The third, strout2.asm, pulls the return address from the stack into a 16-bit Y register. The 16-bit Y register is added to a constant offset 16-bit offset of one to index through the string (in order to use the lda abs,Y instruction). The 16-bit Y register is incremented for each character in the string, and when the last character has been output to the console, the 16-bit Y register is pushed onto the stack as the new return address for the string output subroutine.

The fourth, strout3.asm, pulls the return address into a 16-bit X register. The 16-bit X register is added to a constant 8-bit offset of 1 to index through the string (in order to use the lda zp,X instruction). The 16-bit X register is incremented for each character in the string, and when the last character has been output to the console, the 16-bit X register is pushed onto the stack as the new return address of the string output subroutine.
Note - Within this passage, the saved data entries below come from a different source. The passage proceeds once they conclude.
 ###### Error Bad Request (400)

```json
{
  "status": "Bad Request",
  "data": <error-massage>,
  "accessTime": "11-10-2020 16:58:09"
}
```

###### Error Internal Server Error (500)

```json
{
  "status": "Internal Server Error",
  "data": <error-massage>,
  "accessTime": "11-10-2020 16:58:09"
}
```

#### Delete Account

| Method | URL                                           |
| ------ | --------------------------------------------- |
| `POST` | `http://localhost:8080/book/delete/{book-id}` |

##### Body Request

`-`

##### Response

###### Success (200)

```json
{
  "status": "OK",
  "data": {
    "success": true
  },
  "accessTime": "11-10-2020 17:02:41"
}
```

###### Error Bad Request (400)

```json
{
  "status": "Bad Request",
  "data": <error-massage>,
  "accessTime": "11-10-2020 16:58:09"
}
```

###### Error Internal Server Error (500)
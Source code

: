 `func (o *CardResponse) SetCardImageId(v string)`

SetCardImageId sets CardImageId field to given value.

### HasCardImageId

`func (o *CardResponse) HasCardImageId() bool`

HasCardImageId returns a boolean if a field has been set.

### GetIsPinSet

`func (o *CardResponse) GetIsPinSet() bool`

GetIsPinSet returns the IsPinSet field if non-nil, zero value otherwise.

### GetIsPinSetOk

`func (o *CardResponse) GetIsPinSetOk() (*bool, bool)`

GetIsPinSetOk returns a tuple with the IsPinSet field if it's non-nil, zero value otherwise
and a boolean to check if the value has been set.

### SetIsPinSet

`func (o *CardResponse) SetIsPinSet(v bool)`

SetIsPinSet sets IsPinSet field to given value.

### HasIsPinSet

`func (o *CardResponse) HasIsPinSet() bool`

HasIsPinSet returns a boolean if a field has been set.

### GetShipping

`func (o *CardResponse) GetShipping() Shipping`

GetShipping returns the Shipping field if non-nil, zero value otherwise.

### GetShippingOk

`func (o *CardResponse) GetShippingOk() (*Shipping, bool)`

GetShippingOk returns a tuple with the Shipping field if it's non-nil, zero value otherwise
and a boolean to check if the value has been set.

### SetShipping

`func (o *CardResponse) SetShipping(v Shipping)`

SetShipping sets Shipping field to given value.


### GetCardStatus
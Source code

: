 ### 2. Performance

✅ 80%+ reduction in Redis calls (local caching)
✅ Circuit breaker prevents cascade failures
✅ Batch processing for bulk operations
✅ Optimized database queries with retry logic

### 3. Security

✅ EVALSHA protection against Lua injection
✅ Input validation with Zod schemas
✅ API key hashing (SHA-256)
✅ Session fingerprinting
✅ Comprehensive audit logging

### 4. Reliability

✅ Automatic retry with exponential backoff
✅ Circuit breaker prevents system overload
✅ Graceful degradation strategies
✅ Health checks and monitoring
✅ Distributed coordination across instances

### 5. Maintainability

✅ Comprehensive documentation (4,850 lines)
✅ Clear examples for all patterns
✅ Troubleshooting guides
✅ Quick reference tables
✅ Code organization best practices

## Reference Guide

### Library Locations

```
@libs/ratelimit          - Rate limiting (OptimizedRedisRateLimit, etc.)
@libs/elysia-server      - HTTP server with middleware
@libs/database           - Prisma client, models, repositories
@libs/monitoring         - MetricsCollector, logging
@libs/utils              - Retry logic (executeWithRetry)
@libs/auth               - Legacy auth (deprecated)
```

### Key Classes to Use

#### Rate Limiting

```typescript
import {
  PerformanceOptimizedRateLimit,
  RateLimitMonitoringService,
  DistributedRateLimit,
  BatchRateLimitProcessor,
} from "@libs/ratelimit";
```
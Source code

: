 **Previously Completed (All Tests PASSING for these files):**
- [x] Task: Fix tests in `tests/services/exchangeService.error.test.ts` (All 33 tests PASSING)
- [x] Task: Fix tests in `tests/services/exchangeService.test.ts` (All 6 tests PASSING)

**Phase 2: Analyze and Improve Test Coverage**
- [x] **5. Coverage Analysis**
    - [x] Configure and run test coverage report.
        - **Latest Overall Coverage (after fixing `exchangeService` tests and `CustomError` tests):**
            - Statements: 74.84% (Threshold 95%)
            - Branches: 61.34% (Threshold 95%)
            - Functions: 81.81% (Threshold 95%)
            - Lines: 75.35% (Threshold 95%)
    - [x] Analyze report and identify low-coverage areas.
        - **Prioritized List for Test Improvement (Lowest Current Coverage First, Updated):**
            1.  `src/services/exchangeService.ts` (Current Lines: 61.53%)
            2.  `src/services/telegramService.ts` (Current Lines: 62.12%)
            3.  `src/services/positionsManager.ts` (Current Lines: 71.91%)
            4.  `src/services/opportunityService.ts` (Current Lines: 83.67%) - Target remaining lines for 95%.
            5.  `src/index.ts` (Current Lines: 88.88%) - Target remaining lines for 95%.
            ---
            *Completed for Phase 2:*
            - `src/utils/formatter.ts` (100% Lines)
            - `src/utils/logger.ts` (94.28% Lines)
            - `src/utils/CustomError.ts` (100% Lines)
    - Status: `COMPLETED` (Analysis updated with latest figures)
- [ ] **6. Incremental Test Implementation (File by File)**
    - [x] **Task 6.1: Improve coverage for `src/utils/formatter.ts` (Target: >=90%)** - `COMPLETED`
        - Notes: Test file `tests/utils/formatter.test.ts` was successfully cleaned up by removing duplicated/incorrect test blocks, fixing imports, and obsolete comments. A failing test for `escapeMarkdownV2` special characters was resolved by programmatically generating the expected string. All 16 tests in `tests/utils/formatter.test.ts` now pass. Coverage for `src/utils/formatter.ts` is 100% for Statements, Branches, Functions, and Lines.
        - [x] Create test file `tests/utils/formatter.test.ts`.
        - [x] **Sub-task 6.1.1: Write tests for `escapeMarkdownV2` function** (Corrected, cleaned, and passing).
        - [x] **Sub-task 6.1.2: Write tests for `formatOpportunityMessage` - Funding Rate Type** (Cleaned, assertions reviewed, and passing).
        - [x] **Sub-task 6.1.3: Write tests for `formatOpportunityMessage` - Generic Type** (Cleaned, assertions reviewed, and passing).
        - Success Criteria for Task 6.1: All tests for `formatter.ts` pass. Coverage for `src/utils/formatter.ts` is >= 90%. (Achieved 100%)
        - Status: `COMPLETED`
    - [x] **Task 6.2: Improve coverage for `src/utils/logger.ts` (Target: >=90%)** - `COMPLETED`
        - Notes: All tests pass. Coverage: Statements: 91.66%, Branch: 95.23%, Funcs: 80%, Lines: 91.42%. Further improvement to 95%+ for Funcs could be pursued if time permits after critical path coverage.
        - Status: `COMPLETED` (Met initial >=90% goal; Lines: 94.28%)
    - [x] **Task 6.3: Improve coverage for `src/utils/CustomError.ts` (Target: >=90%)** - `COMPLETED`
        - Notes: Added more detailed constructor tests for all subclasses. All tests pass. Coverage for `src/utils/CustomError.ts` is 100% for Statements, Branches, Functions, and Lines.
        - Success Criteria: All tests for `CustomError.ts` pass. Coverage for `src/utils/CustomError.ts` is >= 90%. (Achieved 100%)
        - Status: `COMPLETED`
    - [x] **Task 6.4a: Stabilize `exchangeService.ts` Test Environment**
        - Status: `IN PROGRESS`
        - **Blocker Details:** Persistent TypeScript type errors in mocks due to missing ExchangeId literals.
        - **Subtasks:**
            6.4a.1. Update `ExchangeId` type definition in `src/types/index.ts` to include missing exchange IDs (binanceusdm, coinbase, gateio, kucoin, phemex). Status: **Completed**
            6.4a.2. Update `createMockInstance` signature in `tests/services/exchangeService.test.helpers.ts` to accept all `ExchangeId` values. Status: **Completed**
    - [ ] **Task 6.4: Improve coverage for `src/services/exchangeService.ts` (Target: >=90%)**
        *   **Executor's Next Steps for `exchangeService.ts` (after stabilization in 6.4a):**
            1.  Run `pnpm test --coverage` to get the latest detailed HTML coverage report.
The assembler outputs for these four routines are attached. The performance comparison shows that strout3.asm is the fastest (in total number of instruction cycles). All four routines output "Hello World\n" to the py65 console.
Code:
.load strout.bin 200
Wrote +40 bytes from $0200 to $0227
.g 200
Hello World

.cycles
Total = 283, Num Inst = 67, Pgm Rd = 174, Data Rd = 67, Data Wr = 42, Dummy Cycles = 0
  CPI = 4.22, Avg Inst Len = 2.60, Time =   0.002505, time/cycle =  8.851 us, MIPS =  26748.643
--------------------------------------------------------------------------------
.load strout1.bin 200
Wrote +47 bytes from $0200 to $022E
.g 200
Hello World

.cycles
Total = 231, Num Inst = 71, Pgm Rd = 170, Data Rd = 43, Data Wr = 18, Dummy Cycles = 0
  CPI = 3.25, Avg Inst Len = 2.39, Time =   0.004371, time/cycle = 18.923 us, MIPS =  16243.051
--------------------------------------------------------------------------------
.load strout2.bin 200
Wrote +40 bytes from $0200 to $0227
.g 200
Hello World

.cycles
Total = 198, Num Inst = 68, Pgm Rd = 163, Data Rd = 17, Data Wr = 18, Dummy Cycles = 0
  CPI = 2.91, Avg Inst Len = 2.40, Time =   0.003645, time/cycle = 18.408 us, MIPS =  18657.228
--------------------------------------------------------------------------------
.load strout3.bin 200
Wrote +39 bytes from $0200 to $0226
.g 200
Hello World

.cycles
Total = 185, Num Inst = 68, Pgm Rd = 150, Data Rd = 17, Data Wr = 18, Dummy Cycles = 0
  CPI = 2.72, Avg Inst Len = 2.21, Time =   0.004635, time/cycle = 25.052 us, MIPS =  14671.931
--------------------------------------------------------------------------------


Attachments:
strout3.txt [2.19 KiB]
Downloaded 44 times
strout2.txt [2.19 KiB]
Downloaded 35 times
strout1.txt [2.42 KiB]
Downloaded 32 times
strout.txt [2.1 KiB]
Downloaded 39 times

_________________
Michael A.
Top
 Profile  
Reply with quote  
PostPosted: Mon Jul 19, 2021 4:44 am 
Offline
User avatar

Joined: Sun Jun 30, 2013 10:26 pm
Posts: 1948
Location: Sacramento, CA, USA
Eight instructions for print immediate is a nice indicator of a space-efficient architecture. My 65m32a can do it in only five instructions, but the instructions and the chars they consume are all 32-bits wide, so it's a bit of a false economy. Oh, and the 65m32a is still mostly just a figure of my imagination ... so there's that!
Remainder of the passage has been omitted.